Information
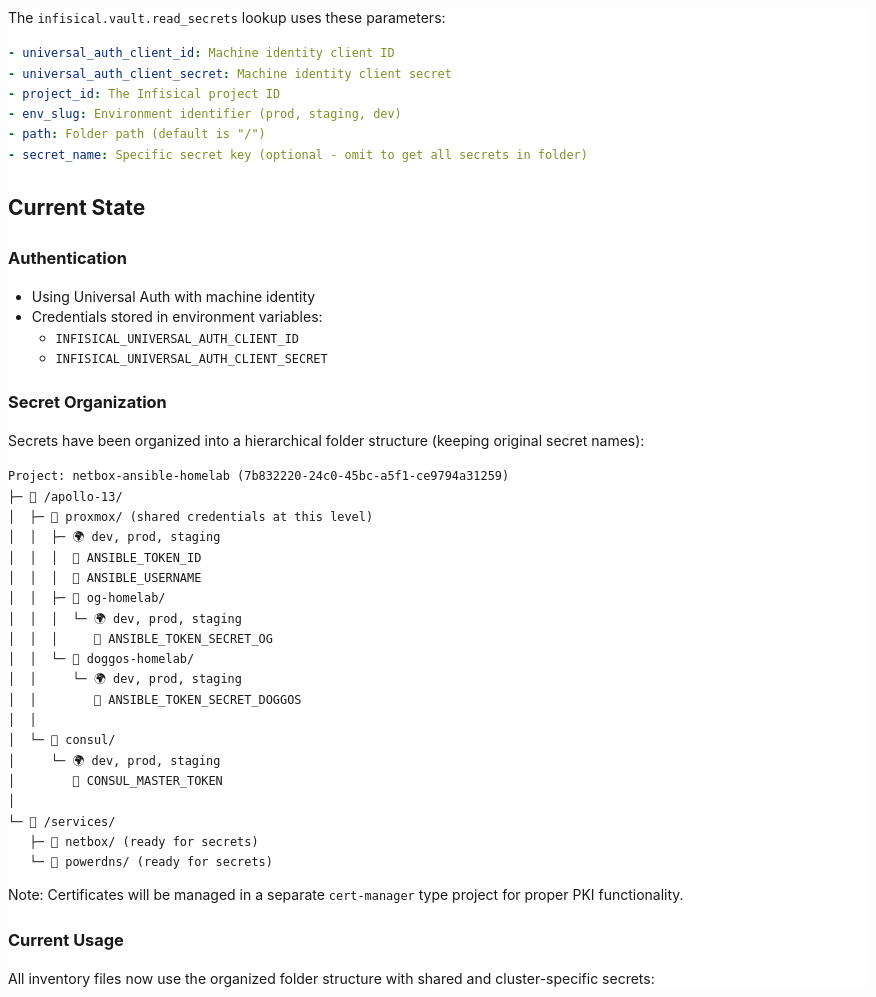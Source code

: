 The `infisical.vault.read_secrets` lookup uses these parameters:

```yaml
- universal_auth_client_id: Machine identity client ID
- universal_auth_client_secret: Machine identity client secret
- project_id: The Infisical project ID
- env_slug: Environment identifier (prod, staging, dev)
- path: Folder path (default is "/")
- secret_name: Specific secret key (optional - omit to get all secrets in folder)
```

## Current State

### Authentication

- Using Universal Auth with machine identity
- Credentials stored in environment variables:
  - `INFISICAL_UNIVERSAL_AUTH_CLIENT_ID`
  - `INFISICAL_UNIVERSAL_AUTH_CLIENT_SECRET`

### Secret Organization

Secrets have been organized into a hierarchical folder structure (keeping original secret names):

```plain
Project: netbox-ansible-homelab (7b832220-24c0-45bc-a5f1-ce9794a31259)
├─ 📁 /apollo-13/
│  ├─ 📂 proxmox/ (shared credentials at this level)
│  │  ├─ 🌍 dev, prod, staging
│  │  │  🔑 ANSIBLE_TOKEN_ID
│  │  │  🔑 ANSIBLE_USERNAME
│  │  ├─ 📂 og-homelab/
│  │  │  └─ 🌍 dev, prod, staging
│  │  │     🔑 ANSIBLE_TOKEN_SECRET_OG
│  │  └─ 📂 doggos-homelab/
│  │     └─ 🌍 dev, prod, staging
│  │        🔑 ANSIBLE_TOKEN_SECRET_DOGGOS
│  │
│  └─ 📂 consul/
│     └─ 🌍 dev, prod, staging
│        🔑 CONSUL_MASTER_TOKEN
│
└─ 📁 /services/
   ├─ 📂 netbox/ (ready for secrets)
   └─ 📂 powerdns/ (ready for secrets)
```

Note: Certificates will be managed in a separate `cert-manager` type project for proper PKI functionality.

### Current Usage

All inventory files now use the organized folder structure with shared and cluster-specific secrets:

Goal of the exercise
Within the records, filter for lines that contain the word "identity" and show each one.

Result of the exercise
- universal_auth_client_id: Machine identity client ID
- universal_auth_client_secret: Machine identity client secret
- Using Universal Auth with machine identity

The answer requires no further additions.